● **Records for processing**:
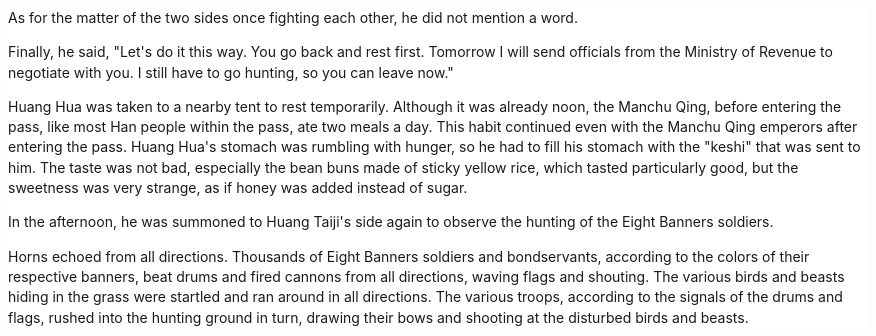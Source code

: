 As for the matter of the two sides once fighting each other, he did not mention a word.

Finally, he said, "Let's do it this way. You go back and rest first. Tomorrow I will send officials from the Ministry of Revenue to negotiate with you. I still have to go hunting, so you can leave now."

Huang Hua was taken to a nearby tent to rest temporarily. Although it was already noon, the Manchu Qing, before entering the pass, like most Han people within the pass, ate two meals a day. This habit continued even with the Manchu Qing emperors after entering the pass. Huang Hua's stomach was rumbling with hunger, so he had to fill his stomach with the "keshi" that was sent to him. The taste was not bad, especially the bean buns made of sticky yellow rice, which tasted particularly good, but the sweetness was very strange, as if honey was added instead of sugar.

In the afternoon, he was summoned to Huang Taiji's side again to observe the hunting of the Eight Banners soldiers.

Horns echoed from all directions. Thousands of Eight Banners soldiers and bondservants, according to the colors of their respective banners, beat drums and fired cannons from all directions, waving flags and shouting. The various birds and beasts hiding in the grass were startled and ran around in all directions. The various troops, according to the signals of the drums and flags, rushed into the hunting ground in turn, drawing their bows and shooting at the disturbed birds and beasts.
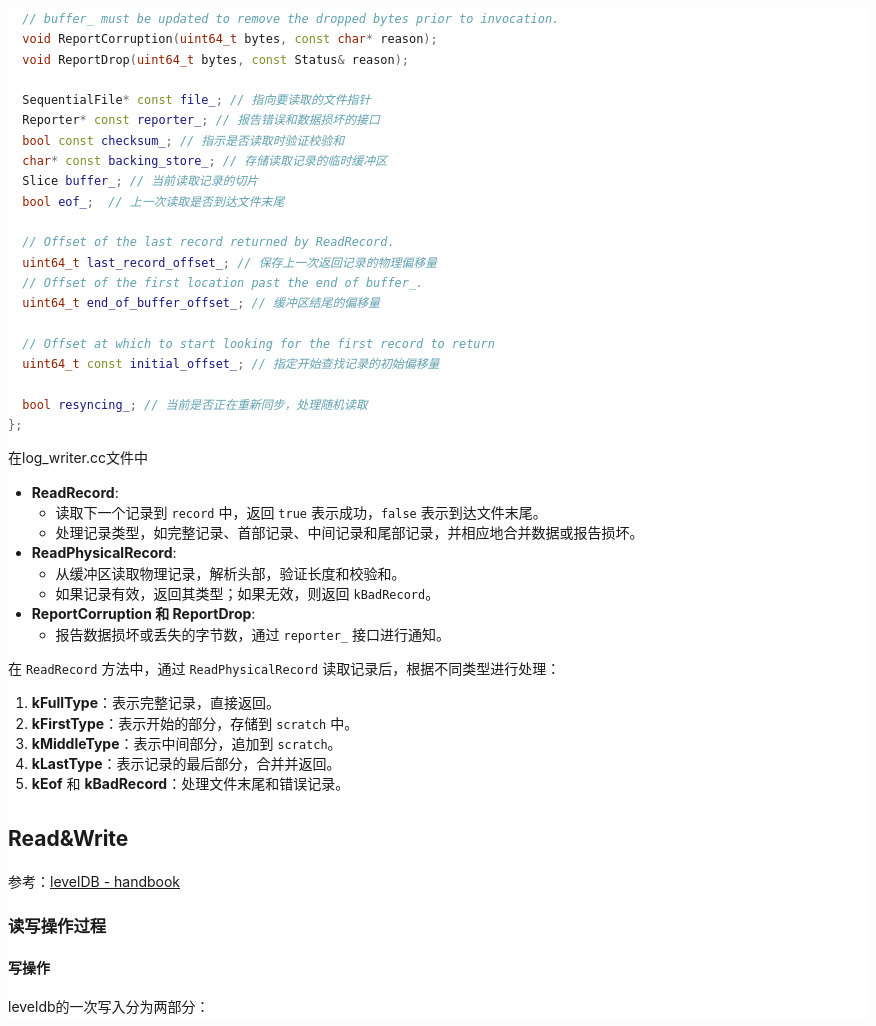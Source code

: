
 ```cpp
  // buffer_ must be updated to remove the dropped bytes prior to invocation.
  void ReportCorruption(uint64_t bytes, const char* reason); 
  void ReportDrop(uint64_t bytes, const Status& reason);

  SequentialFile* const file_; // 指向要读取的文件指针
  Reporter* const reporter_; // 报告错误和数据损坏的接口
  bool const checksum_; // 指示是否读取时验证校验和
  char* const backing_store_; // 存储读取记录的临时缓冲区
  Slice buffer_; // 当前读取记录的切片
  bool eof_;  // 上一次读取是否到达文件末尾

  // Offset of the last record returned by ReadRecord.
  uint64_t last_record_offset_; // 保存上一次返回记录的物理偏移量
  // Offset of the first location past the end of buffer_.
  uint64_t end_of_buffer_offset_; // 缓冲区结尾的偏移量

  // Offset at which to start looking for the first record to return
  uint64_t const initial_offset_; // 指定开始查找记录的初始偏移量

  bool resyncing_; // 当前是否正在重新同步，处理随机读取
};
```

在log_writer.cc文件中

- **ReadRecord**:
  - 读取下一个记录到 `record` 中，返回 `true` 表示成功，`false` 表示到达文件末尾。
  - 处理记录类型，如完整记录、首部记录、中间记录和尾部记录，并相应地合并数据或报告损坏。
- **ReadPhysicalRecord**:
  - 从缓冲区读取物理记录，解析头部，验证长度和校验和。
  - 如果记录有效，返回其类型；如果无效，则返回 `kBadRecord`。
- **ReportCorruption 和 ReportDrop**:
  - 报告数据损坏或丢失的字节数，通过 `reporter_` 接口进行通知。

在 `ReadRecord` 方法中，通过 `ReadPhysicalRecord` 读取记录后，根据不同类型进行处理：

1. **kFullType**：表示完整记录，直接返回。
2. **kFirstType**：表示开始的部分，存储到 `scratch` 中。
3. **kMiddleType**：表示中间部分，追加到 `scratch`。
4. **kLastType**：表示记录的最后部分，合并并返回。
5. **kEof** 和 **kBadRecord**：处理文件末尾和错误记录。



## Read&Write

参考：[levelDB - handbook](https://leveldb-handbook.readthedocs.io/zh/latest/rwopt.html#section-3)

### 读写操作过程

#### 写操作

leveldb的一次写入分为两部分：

● **Task directions**: Where an entry contains an image, leave the image out; otherwise retype everything exactly.

● **Expected answer**:
Source code

: As for the matter of the two sides once fighting each other, he did not mention a word.

Finally, he said, "Let's do it this way. You go back and rest first. Tomorrow I will send officials from the Ministry of Revenue to negotiate with you. I still have to go hunting, so you can leave now."

Huang Hua was taken to a nearby tent to rest temporarily. Although it was already noon, the Manchu Qing, before entering the pass, like most Han people within the pass, ate two meals a day. This habit continued even with the Manchu Qing emperors after entering the pass. Huang Hua's stomach was rumbling with hunger, so he had to fill his stomach with the "keshi" that was sent to him. The taste was not bad, especially the bean buns made of sticky yellow rice, which tasted particularly good, but the sweetness was very strange, as if honey was added instead of sugar.

In the afternoon, he was summoned to Huang Taiji's side again to observe the hunting of the Eight Banners soldiers.

Horns echoed from all directions. Thousands of Eight Banners soldiers and bondservants, according to the colors of their respective banners, beat drums and fired cannons from all directions, waving flags and shouting. The various birds and beasts hiding in the grass were startled and ran around in all directions. The various troops, according to the signals of the drums and flags, rushed into the hunting ground in turn, drawing their bows and shooting at the disturbed birds and beasts.
Source code

:
 ```cpp
  // buffer_ must be updated to remove the dropped bytes prior to invocation.
  void ReportCorruption(uint64_t bytes, const char* reason); 
  void ReportDrop(uint64_t bytes, const Status& reason);

  SequentialFile* const file_; // 指向要读取的文件指针
  Reporter* const reporter_; // 报告错误和数据损坏的接口
  bool const checksum_; // 指示是否读取时验证校验和
  char* const backing_store_; // 存储读取记录的临时缓冲区
  Slice buffer_; // 当前读取记录的切片
  bool eof_;  // 上一次读取是否到达文件末尾

  // Offset of the last record returned by ReadRecord.
  uint64_t last_record_offset_; // 保存上一次返回记录的物理偏移量
  // Offset of the first location past the end of buffer_.
  uint64_t end_of_buffer_offset_; // 缓冲区结尾的偏移量

  // Offset at which to start looking for the first record to return
  uint64_t const initial_offset_; // 指定开始查找记录的初始偏移量

  bool resyncing_; // 当前是否正在重新同步，处理随机读取
};
```

在log_writer.cc文件中

- **ReadRecord**:
  - 读取下一个记录到 `record` 中，返回 `true` 表示成功，`false` 表示到达文件末尾。
  - 处理记录类型，如完整记录、首部记录、中间记录和尾部记录，并相应地合并数据或报告损坏。
- **ReadPhysicalRecord**:
  - 从缓冲区读取物理记录，解析头部，验证长度和校验和。
  - 如果记录有效，返回其类型；如果无效，则返回 `kBadRecord`。
- **ReportCorruption 和 ReportDrop**:
  - 报告数据损坏或丢失的字节数，通过 `reporter_` 接口进行通知。

在 `ReadRecord` 方法中，通过 `ReadPhysicalRecord` 读取记录后，根据不同类型进行处理：

1. **kFullType**：表示完整记录，直接返回。
2. **kFirstType**：表示开始的部分，存储到 `scratch` 中。
3. **kMiddleType**：表示中间部分，追加到 `scratch`。
4. **kLastType**：表示记录的最后部分，合并并返回。
5. **kEof** 和 **kBadRecord**：处理文件末尾和错误记录。



## Read&Write

参考：[levelDB - handbook](https://leveldb-handbook.readthedocs.io/zh/latest/rwopt.html#section-3)

### 读写操作过程

#### 写操作

leveldb的一次写入分为两部分：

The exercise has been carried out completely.